Start of LISTED RECORDS

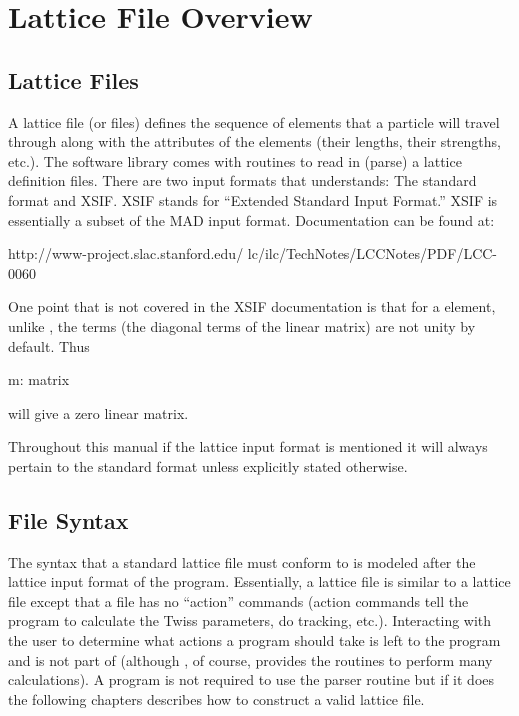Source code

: \chapter{Lattice File Overview}

\section{Lattice Files}
\label{s:lattice_file_formats}

A lattice file (or files) defines the sequence of elements that a
particle will travel through along with the attributes of the elements
(their lengths, their strengths, etc.). 
The \bmad software library comes with routines to read in (parse) a
lattice definition files. There are two input formats that
\bmad understands: The \bmad standard format and
XSIF\cite{b:xsif}. XSIF stands for ``Extended Standard Input Format.''
XSIF is essentially a subset of the MAD input format. Documentation
can be found at:
\begin{example}
  http://www-project.slac.stanford.edu/
              lc/ilc/TechNotes/LCCNotes/PDF/LCC-0060%
\end{example}
One point that is not covered in the XSIF documentation is that for a
 element, unlike \MAD, the  terms (the diagonal
terms of the linear matrix) are not unity by default. Thus
\begin{example}
  m: matrix
\end{example}
will give a zero linear matrix.

Throughout this manual if the lattice input format is mentioned it
will always pertain to the \bmad standard format unless explicitly
stated otherwise.

\section{File Syntax}

The syntax that a \bmad standard lattice file must conform to is
modeled after the lattice input format of the \MAD program.
Essentially, a \bmad lattice file is similar to a \mad lattice file
except that a \bmad file has no ``action'' commands (action commands
tell the program to calculate the Twiss parameters, do tracking,
etc.).  Interacting with the user to determine what actions a program
should take is left to the program and is not part of \bmad (although
\bmad, of course, provides the routines to perform many
calculations). A program is not required to use the \bmad parser
routine but if it does the following chapters describes how to
construct a valid lattice file.

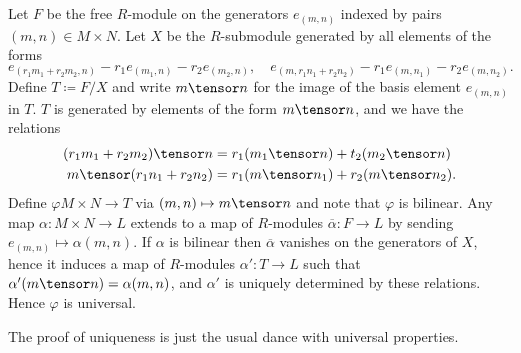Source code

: Let $F$ be the free $R$-module on the generators $e_{(m, n)}$ indexed by pairs
$(m, n) \in M\times N$. Let $X$ be the $R$-submodule generated by all elements of
the forms
\[ e_{(r_1m_1 + r_2m_2, n)} - r_1e_{(m_1, n)}-r_2e_{(m_2, n)},\quad e_{(m, r_1n_1 + r_2n_2)} - r_1e_{(m, n_1)} - r_2e_{(m, n_2)}. \]
Define $T\coloneqq F/X$ and write $m\tensor n$ for the image of the basis element
$e_{(m, n)}$ in $T$. $T$ is generated by elements of the form $m\tensor n$, and we
have the relations
\begin{align*}
	(r_1m_1 + r_2m_2)\tensor n &= r_1(m_1\tensor n) + t_2(m_2\tensor n)\\
	m\tensor (r_1n_1 + r_2n_2) &= r_1(m\tensor n_1) + r_2(m\tensor n_2).
\end{align*}
Define $\varphi M\times N\to T$ via $(m, n)\mapsto m\tensor n$ and note that
$\varphi$ is bilinear. Any map $\alpha\colon M\times N\to L$ extends to a map
of $R$-modules $\overline{\alpha}\colon F\to L$ by sending
$e_{(m, n)} \mapsto \alpha(m, n)$. If $\alpha$ is bilinear then $\overline{\alpha}$
vanishes on the generators of $X$, hence it induces a map of $R$-modules
$\alpha'\colon T\to L$ such that $\alpha'(m\tensor n) = \alpha(m, n)$, and
$\alpha'$ is uniquely determined by these relations. Hence  $\varphi$ is
universal.

The proof of uniqueness is just the usual dance with universal properties.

End of LISTED RECORDS

Copy all the entries above exactly as they stand, except for the pictures.

TASK OUTPUT –
Source code

: \chapter{Lattice File Overview}

\section{Lattice Files}
\label{s:lattice_file_formats}

A lattice file (or files) defines the sequence of elements that a
particle will travel through along with the attributes of the elements
(their lengths, their strengths, etc.). 
The \bmad software library comes with routines to read in (parse) a
lattice definition files. There are two input formats that
\bmad understands: The \bmad standard format and
XSIF\cite{b:xsif}. XSIF stands for ``Extended Standard Input Format.''
XSIF is essentially a subset of the MAD input format. Documentation
can be found at:
\begin{example}
  http://www-project.slac.stanford.edu/
              lc/ilc/TechNotes/LCCNotes/PDF/LCC-0060%
\end{example}
One point that is not covered in the XSIF documentation is that for a
 element, unlike \MAD, the  terms (the diagonal
terms of the linear matrix) are not unity by default. Thus
\begin{example}
  m: matrix
\end{example}
will give a zero linear matrix.

Throughout this manual if the lattice input format is mentioned it
will always pertain to the \bmad standard format unless explicitly
stated otherwise.

\section{File Syntax}

The syntax that a \bmad standard lattice file must conform to is
modeled after the lattice input format of the \MAD program.
Essentially, a \bmad lattice file is similar to a \mad lattice file
except that a \bmad file has no ``action'' commands (action commands
tell the program to calculate the Twiss parameters, do tracking,
etc.).  Interacting with the user to determine what actions a program
should take is left to the program and is not part of \bmad (although
\bmad, of course, provides the routines to perform many
calculations). A program is not required to use the \bmad parser
routine but if it does the following chapters describes how to
construct a valid lattice file.

Source code

: Let $F$ be the free $R$-module on the generators $e_{(m, n)}$ indexed by pairs
$(m, n) \in M\times N$. Let $X$ be the $R$-submodule generated by all elements of
the forms
\[ e_{(r_1m_1 + r_2m_2, n)} - r_1e_{(m_1, n)}-r_2e_{(m_2, n)},\quad e_{(m, r_1n_1 + r_2n_2)} - r_1e_{(m, n_1)} - r_2e_{(m, n_2)}. \]
Define $T\coloneqq F/X$ and write $m\tensor n$ for the image of the basis element
$e_{(m, n)}$ in $T$. $T$ is generated by elements of the form $m\tensor n$, and we
have the relations
\begin{align*}
	(r_1m_1 + r_2m_2)\tensor n &= r_1(m_1\tensor n) + t_2(m_2\tensor n)\\
	m\tensor (r_1n_1 + r_2n_2) &= r_1(m\tensor n_1) + r_2(m\tensor n_2).
\end{align*}
Define $\varphi M\times N\to T$ via $(m, n)\mapsto m\tensor n$ and note that
$\varphi$ is bilinear. Any map $\alpha\colon M\times N\to L$ extends to a map
of $R$-modules $\overline{\alpha}\colon F\to L$ by sending
$e_{(m, n)} \mapsto \alpha(m, n)$. If $\alpha$ is bilinear then $\overline{\alpha}$
vanishes on the generators of $X$, hence it induces a map of $R$-modules
$\alpha'\colon T\to L$ such that $\alpha'(m\tensor n) = \alpha(m, n)$, and
$\alpha'$ is uniquely determined by these relations. Hence  $\varphi$ is
universal.

The proof of uniqueness is just the usual dance with universal properties.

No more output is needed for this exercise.